I think you are extrapolating one case with a particular radial length to
all vertical antenna ground systems.
The N6LF radial papers detail his NEC-4 simulations and measurements of
vertical antennas and radial systems. If I read his papers correctly base
impedance does track field strength measurements.
Historically there probably have been more cases where base impedance does
not directly allow loss calculations than where it does correlate.
The case where feed resistance and efficiency closely agrees at all numbers
of radials would be very special. One case would be where the radials are
exactly 1/4 wave long electrically, so the antenna base is at a radial
current maximum, and the antenna is 1/4 wave tall. In that case all of the
CONDUCTED ground losses could be directly applicable as a feedpoint
resistance change. Field losses from fields impinging on earth would not
factor in well, but they could be small.
The rule I learned to always apply to theory is where there is an exception,
the theory is no longer correct or valid unless the theory includes **all**
exceptions as part of the theory.
If a ground system has standing waves, which even buried radials do to a
significant extent in sparse radial systems, the impedance at the base is
not representative of the real loss resistance.

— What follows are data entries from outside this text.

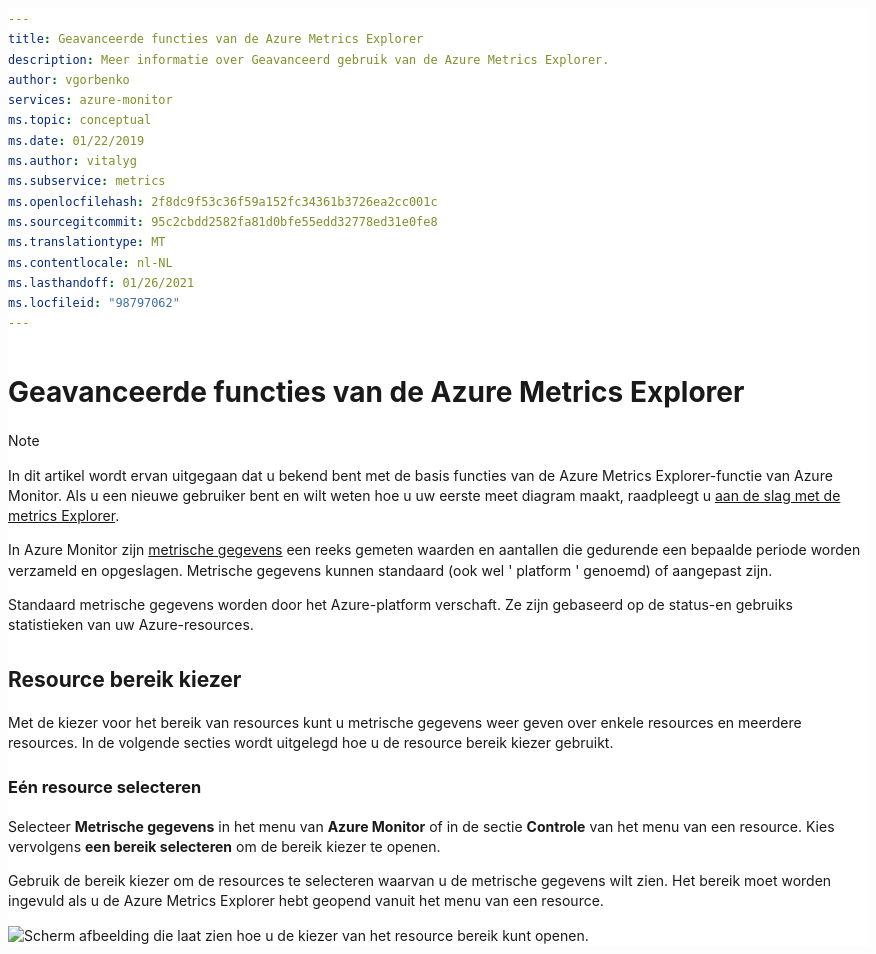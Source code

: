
 ```yaml
---
title: Geavanceerde functies van de Azure Metrics Explorer
description: Meer informatie over Geavanceerd gebruik van de Azure Metrics Explorer.
author: vgorbenko
services: azure-monitor
ms.topic: conceptual
ms.date: 01/22/2019
ms.author: vitalyg
ms.subservice: metrics
ms.openlocfilehash: 2f8dc9f53c36f59a152fc34361b3726ea2cc001c
ms.sourcegitcommit: 95c2cbdd2582fa81d0bfe55edd32778ed31e0fe8
ms.translationtype: MT
ms.contentlocale: nl-NL
ms.lasthandoff: 01/26/2021
ms.locfileid: "98797062"
---
```

# <a name="advanced-features-of-the-azure-metrics-explorer"></a>Geavanceerde functies van de Azure Metrics Explorer

> [!NOTE]
> In dit artikel wordt ervan uitgegaan dat u bekend bent met de basis functies van de Azure Metrics Explorer-functie van Azure Monitor. Als u een nieuwe gebruiker bent en wilt weten hoe u uw eerste meet diagram maakt, raadpleegt u [aan de slag met de metrics Explorer](metrics-getting-started.md).

In Azure Monitor zijn [metrische gegevens](data-platform-metrics.md) een reeks gemeten waarden en aantallen die gedurende een bepaalde periode worden verzameld en opgeslagen. Metrische gegevens kunnen standaard (ook wel ' platform ' genoemd) of aangepast zijn. 

Standaard metrische gegevens worden door het Azure-platform verschaft. Ze zijn gebaseerd op de status-en gebruiks statistieken van uw Azure-resources. 

## <a name="resource-scope-picker"></a>Resource bereik kiezer
Met de kiezer voor het bereik van resources kunt u metrische gegevens weer geven over enkele resources en meerdere resources. In de volgende secties wordt uitgelegd hoe u de resource bereik kiezer gebruikt. 

### <a name="select-a-single-resource"></a>Eén resource selecteren
Selecteer **Metrische gegevens** in het menu van **Azure Monitor** of in de sectie **Controle** van het menu van een resource. Kies vervolgens **een bereik selecteren** om de bereik kiezer te openen. 

Gebruik de bereik kiezer om de resources te selecteren waarvan u de metrische gegevens wilt zien. Het bereik moet worden ingevuld als u de Azure Metrics Explorer hebt geopend vanuit het menu van een resource. 

![Scherm afbeelding die laat zien hoe u de kiezer van het resource bereik kunt openen.](./media/metrics-charts/scope-picker.png)
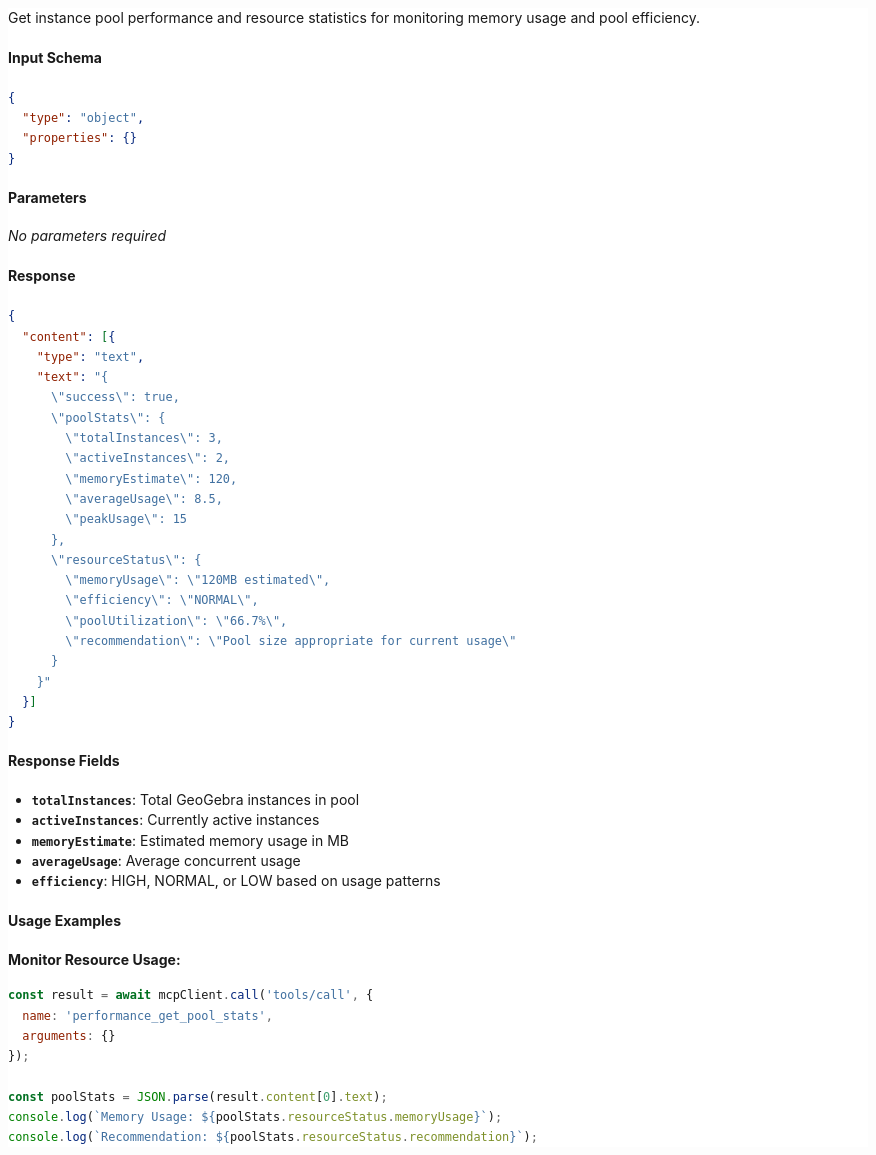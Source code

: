 Get instance pool performance and resource statistics for monitoring memory usage and pool efficiency.

#### Input Schema
```json
{
  "type": "object",
  "properties": {}
}
```

#### Parameters
*No parameters required*

#### Response
```json
{
  "content": [{
    "type": "text",
    "text": "{
      \"success\": true,
      \"poolStats\": {
        \"totalInstances\": 3,
        \"activeInstances\": 2,
        \"memoryEstimate\": 120,
        \"averageUsage\": 8.5,
        \"peakUsage\": 15
      },
      \"resourceStatus\": {
        \"memoryUsage\": \"120MB estimated\",
        \"efficiency\": \"NORMAL\",
        \"poolUtilization\": \"66.7%\",
        \"recommendation\": \"Pool size appropriate for current usage\"
      }
    }"
  }]
}
```

#### Response Fields
- **`totalInstances`**: Total GeoGebra instances in pool
- **`activeInstances`**: Currently active instances
- **`memoryEstimate`**: Estimated memory usage in MB
- **`averageUsage`**: Average concurrent usage
- **`efficiency`**: HIGH, NORMAL, or LOW based on usage patterns

#### Usage Examples

**Monitor Resource Usage:**
```javascript
const result = await mcpClient.call('tools/call', {
  name: 'performance_get_pool_stats',
  arguments: {}
});

const poolStats = JSON.parse(result.content[0].text);
console.log(`Memory Usage: ${poolStats.resourceStatus.memoryUsage}`);
console.log(`Recommendation: ${poolStats.resourceStatus.recommendation}`);
```
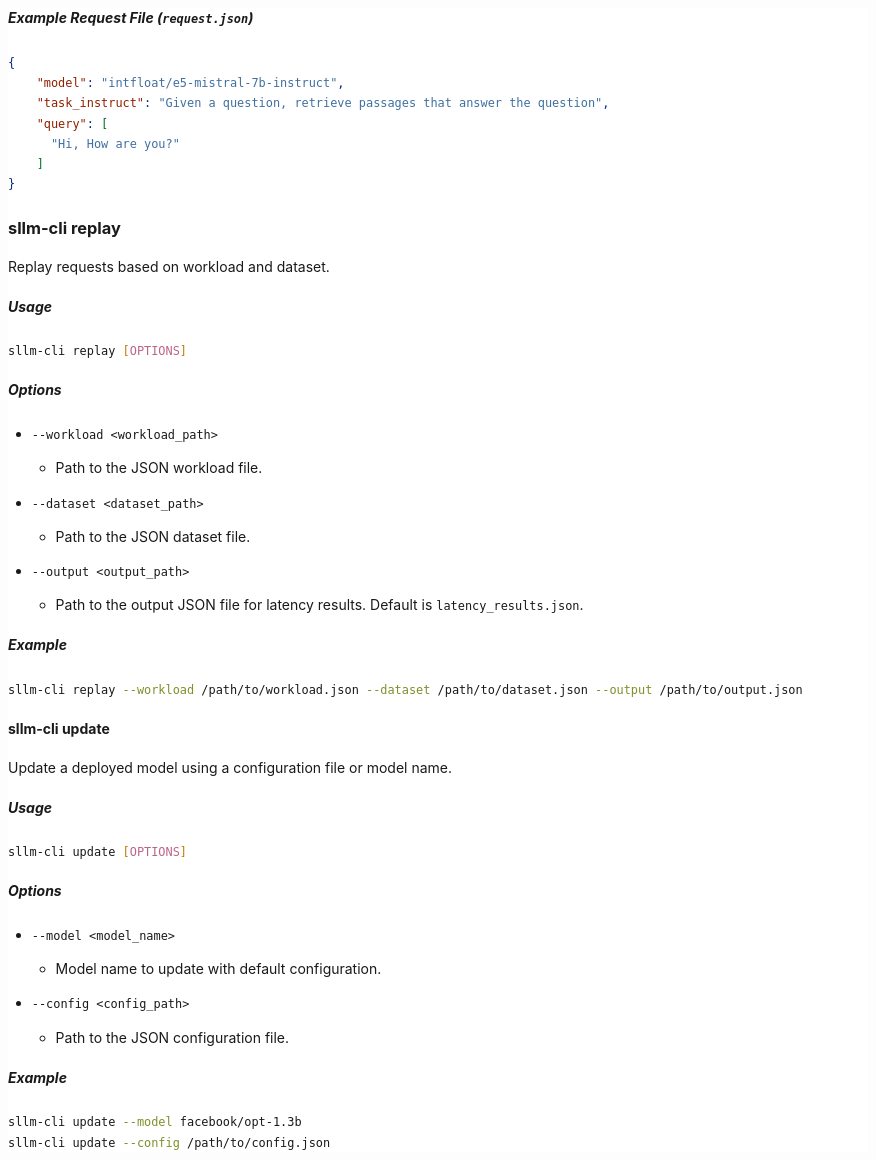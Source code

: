 ##### Example Request File (`request.json`)
```json
{
    "model": "intfloat/e5-mistral-7b-instruct",
    "task_instruct": "Given a question, retrieve passages that answer the question",
    "query": [
      "Hi, How are you?"
    ]
}
```

### sllm-cli replay
Replay requests based on workload and dataset.

##### Usage
```bash
sllm-cli replay [OPTIONS]
```

##### Options
- `--workload <workload_path>`
  - Path to the JSON workload file.

- `--dataset <dataset_path>`
  - Path to the JSON dataset file.

- `--output <output_path>`
  - Path to the output JSON file for latency results. Default is `latency_results.json`.

##### Example
```bash
sllm-cli replay --workload /path/to/workload.json --dataset /path/to/dataset.json --output /path/to/output.json
```

#### sllm-cli update
Update a deployed model using a configuration file or model name.

##### Usage
```bash
sllm-cli update [OPTIONS]
```

##### Options
- `--model <model_name>`
  - Model name to update with default configuration.

- `--config <config_path>`
  - Path to the JSON configuration file.

##### Example
```bash
sllm-cli update --model facebook/opt-1.3b
sllm-cli update --config /path/to/config.json
```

I have found that here in several cases, not just one, and others have also
independently reported it without intentionally looking for it. If it is
UNreliable in some case or cases, it cannot be an accurate theory for
general application. To use the theory, you would have to qualify the
exceptions so people could avoid them.
To not use the theory do not require any qualification.
An accurate field strength measurements is always right.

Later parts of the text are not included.